Set down exactly, from the records below, the line with "- Modify file" through the line with "to above, used", and nothing else.
○ ○ ○
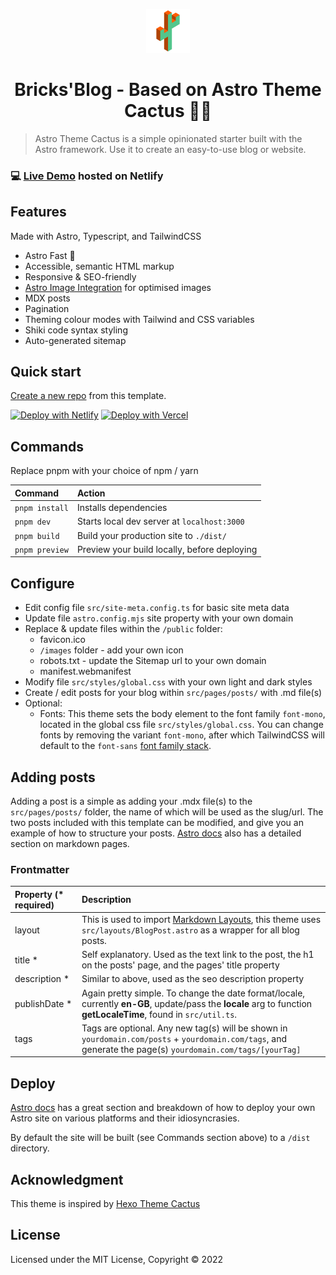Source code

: <p align="center">
  <img alt="Astro Theme Cactus logo" src="./public/images/astro-theme-cactus.png" width="70" />
</p>
<h1 align="center">
  Bricks'Blog - Based on Astro Theme Cactus 🚀🌵
</h1>

> Astro Theme Cactus is a simple opinionated starter built with the Astro framework. Use it to create an easy-to-use blog or website.

### 💻 [Live Demo](https://astro-theme-cactus.netlify.app/) hosted on Netlify

## Features

Made with Astro, Typescript, and TailwindCSS

- Astro Fast 🚀
- Accessible, semantic HTML markup
- Responsive & SEO-friendly
- [Astro Image Integration](https://docs.astro.build/en/guides/integrations-guide/image/) for optimised images
- MDX posts
- Pagination
- Theming colour modes with Tailwind and CSS variables
- Shiki code syntax styling
- Auto-generated sitemap

## Quick start

[Create a new repo](https://github.com/chrismwilliams/astro-theme-cactus/generate) from this template.

[![Deploy with Netlify](https://www.netlify.com/img/deploy/button.svg)](https://app.netlify.com/start/deploy?repository=https://github.com/chrismwilliams/astro-theme-cactus) [![Deploy with Vercel](https://vercel.com/button)](https://vercel.com/new/clone?repository-url=https%3A%2F%2Fgithub.com%2Fchrismwilliams%2Fastro-theme-cactus&project-name=astro-theme-cactus)

## Commands

Replace pnpm with your choice of npm / yarn

| Command        | Action                                       |
| :------------- | :------------------------------------------- |
| `pnpm install` | Installs dependencies                        |
| `pnpm dev`     | Starts local dev server at `localhost:3000`  |
| `pnpm build`   | Build your production site to `./dist/`      |
| `pnpm preview` | Preview your build locally, before deploying |

## Configure

- Edit config file `src/site-meta.config.ts` for basic site meta data
- Update file `astro.config.mjs` site property with your own domain
- Replace & update files within the `/public` folder:
  - favicon.ico
  - `/images` folder - add your own icon
  - robots.txt - update the Sitemap url to your own domain
  - manifest.webmanifest
- Modify file `src/styles/global.css` with your own light and dark styles
- Create / edit posts for your blog within `src/pages/posts/` with .md file(s)
- Optional:
  - Fonts: This theme sets the body element to the font family `font-mono`, located in the global css file `src/styles/global.css`. You can change fonts by removing the variant `font-mono`, after which TailwindCSS will default to the `font-sans` [font family stack](https://tailwindcss.com/docs/font-family).

## Adding posts

Adding a post is a simple as adding your .mdx file(s) to the `src/pages/posts/` folder, the name of which will be used as the slug/url. The two posts included with this template can be modified, and give you an example of how to structure your posts. [Astro docs](https://docs.astro.build/en/guides/markdown-content/) also has a detailed section on markdown pages.

### Frontmatter

| Property (\* required) | Description                                                                                                                                                                                   |
| :--------------------- | :-------------------------------------------------------------------------------------------------------------------------------------------------------------------------------------------- |
| layout                 | This is used to import [Markdown Layouts](https://docs.astro.build/en/core-concepts/layouts/#markdown-layouts), this theme uses `src/layouts/BlogPost.astro` as a wrapper for all blog posts. |
| title \*               | Self explanatory. Used as the text link to the post, the h1 on the posts' page, and the pages' title property                                                                                 |
| description \*         | Similar to above, used as the seo description property                                                                                                                                        |
| publishDate \*         | Again pretty simple. To change the date format/locale, currently **en-GB**, update/pass the **locale** arg to function **getLocaleTime**, found in `src/util.ts`.                             |
| tags                   | Tags are optional. Any new tag(s) will be shown in `yourdomain.com/posts` + `yourdomain.com/tags`, and generate the page(s) `yourdomain.com/tags/[yourTag]`                                   |

## Deploy

[Astro docs](https://docs.astro.build/en/guides/deploy/) has a great section and breakdown of how to deploy your own Astro site on various platforms and their idiosyncrasies.

By default the site will be built (see Commands section above) to a `/dist` directory.

## Acknowledgment

This theme is inspired by [Hexo Theme Cactus](https://github.com/probberechts/hexo-theme-cactus)

## License

Licensed under the MIT License, Copyright © 2022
○ ○ ○
#### Result of this exercise
- Modify file `src/styles/global.css` with your own light and dark styles
- Create / edit posts for your blog within `src/pages/posts/` with .md file(s)
- Optional:
  - Fonts: This theme sets the body element to the font family `font-mono`, located in the global css file `src/styles/global.css`. You can change fonts by removing the variant `font-mono`, after which TailwindCSS will default to the `font-sans` [font family stack](https://tailwindcss.com/docs/font-family).

## Adding posts

Adding a post is a simple as adding your .mdx file(s) to the `src/pages/posts/` folder, the name of which will be used as the slug/url. The two posts included with this template can be modified, and give you an example of how to structure your posts. [Astro docs](https://docs.astro.build/en/guides/markdown-content/) also has a detailed section on markdown pages.

### Frontmatter

| Property (\* required) | Description                                                                                                                                                                                   |
| :--------------------- | :-------------------------------------------------------------------------------------------------------------------------------------------------------------------------------------------- |
| layout                 | This is used to import [Markdown Layouts](https://docs.astro.build/en/core-concepts/layouts/#markdown-layouts), this theme uses `src/layouts/BlogPost.astro` as a wrapper for all blog posts. |
| title \*               | Self explanatory. Used as the text link to the post, the h1 on the posts' page, and the pages' title property                                                                                 |
| description \*         | Similar to above, used as the seo description property                                                                                                                                        |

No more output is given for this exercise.